Today, unemployed and low-income women are the victims of social exclusion. Like unemployed and low-income men, their jobless benefits are under constant threat of reduction or elimination, there are no public works jobs created for them, they are discriminated against by employers and, if they are childless, and reside in a Republican-managed state, they are likely not allowed to participate in the Medicaid expansion offered by the Affordable Care Act. But the ruthlessness of social exclusion, facilitated by our gruesome politics, is not the only alternative, as the following images from the New Deal era illustrate. 
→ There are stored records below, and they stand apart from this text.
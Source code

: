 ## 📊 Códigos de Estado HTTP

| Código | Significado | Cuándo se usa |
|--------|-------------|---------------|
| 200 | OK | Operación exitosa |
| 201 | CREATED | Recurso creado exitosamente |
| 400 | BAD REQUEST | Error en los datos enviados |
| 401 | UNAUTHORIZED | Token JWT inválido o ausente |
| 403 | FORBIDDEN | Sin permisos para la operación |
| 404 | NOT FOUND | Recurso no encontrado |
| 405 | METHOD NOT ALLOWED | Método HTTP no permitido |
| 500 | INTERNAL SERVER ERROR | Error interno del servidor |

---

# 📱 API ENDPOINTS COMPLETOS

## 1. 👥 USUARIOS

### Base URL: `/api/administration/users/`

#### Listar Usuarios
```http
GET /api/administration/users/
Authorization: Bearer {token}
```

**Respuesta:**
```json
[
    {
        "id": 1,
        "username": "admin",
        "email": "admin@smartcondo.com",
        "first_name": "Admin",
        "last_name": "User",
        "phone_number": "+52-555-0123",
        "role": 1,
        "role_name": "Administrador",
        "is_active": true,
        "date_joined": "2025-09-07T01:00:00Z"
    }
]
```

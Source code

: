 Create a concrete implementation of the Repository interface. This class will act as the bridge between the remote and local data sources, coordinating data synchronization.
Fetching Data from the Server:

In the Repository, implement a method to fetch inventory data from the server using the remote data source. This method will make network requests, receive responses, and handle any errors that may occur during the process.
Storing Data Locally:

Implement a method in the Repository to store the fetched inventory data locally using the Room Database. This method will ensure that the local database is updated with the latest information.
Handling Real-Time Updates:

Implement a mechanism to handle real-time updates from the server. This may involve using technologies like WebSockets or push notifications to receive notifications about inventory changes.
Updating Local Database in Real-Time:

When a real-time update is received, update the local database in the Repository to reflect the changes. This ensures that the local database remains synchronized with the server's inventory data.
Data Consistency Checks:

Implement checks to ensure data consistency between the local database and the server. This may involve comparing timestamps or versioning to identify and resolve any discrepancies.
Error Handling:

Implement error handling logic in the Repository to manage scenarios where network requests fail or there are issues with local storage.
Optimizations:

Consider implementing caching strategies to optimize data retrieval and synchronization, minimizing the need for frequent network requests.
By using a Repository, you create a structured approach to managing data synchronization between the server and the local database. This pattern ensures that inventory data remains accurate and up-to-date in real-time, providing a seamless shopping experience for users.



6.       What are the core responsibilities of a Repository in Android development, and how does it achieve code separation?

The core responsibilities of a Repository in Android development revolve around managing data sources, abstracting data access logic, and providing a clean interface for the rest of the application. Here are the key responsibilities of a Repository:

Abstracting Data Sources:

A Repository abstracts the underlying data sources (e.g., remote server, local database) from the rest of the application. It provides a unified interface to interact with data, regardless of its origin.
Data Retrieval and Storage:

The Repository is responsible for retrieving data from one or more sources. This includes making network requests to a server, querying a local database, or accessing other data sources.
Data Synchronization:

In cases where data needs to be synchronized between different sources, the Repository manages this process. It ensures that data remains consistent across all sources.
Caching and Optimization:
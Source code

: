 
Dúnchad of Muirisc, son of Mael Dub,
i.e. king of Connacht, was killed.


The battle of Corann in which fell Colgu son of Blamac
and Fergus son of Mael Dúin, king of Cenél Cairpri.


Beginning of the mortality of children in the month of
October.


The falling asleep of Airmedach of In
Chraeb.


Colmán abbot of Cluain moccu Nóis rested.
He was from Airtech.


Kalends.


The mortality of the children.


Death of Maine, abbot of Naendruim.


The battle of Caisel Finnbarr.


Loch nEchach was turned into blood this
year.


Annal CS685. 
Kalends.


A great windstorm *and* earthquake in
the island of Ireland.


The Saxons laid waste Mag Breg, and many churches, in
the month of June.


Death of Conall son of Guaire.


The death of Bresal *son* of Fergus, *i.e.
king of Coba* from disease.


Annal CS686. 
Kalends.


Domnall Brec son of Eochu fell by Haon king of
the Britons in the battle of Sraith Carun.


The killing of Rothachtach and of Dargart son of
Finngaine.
Above: Unemployed nurses were hired into the WPA to provide healthcare services to low-income Americans. The caption for this photo (taken in Minneapolis) reads, "Operated by WPA funds, the Home provides special diet and proper rest to correct abnormal hearts of these children. 59 employed." Photo courtesy of the National Archives and the New Deal Network

Above: This WPA poster urges prompt healthcare treatment for women. Image courtesy of the Library of Congress Prints and Photographs Division.

Above: WPA nurses and nutrition workers made house calls, like this one in Louisiana. The woman on the right appears to be giving instruction on the proper mixing of baby formula. Photo courtesy of the FDR Presidential Library and Museum and the New Deal Network

Above: This poster was created by WPA artist Erik Hans Krause (1899-1990), and was one of several he made related to women's health and health generally. Image courtesy of the Library of Congress Prints and Photographs Division.

Above: Men and women in the WPA school lunch program served over 1.2 billion school lunches to children. The work was tedious, but vital to improving the health of children from low-income families. The caption for this photo reads, "WPA Hot School Lunch Project--School lunches are prepared and distributed by trucks for undernourished children to schools in the District of Columbia. Photo shows troup of women in the Central Kitchen preparing 5,200 sandwiches for the Hot School Lunches." Photo courtesy of the National Archives and the New Deal Network

Above: One of several WPA posters related to the health of mother and infant. Image courtesy of the Library of Congress Prints and Photographs Division.

What a shame that we don't have a WPA today, for unemployed and low-income women, and that we have, instead, embraced the mean-spirited art of social exclusion.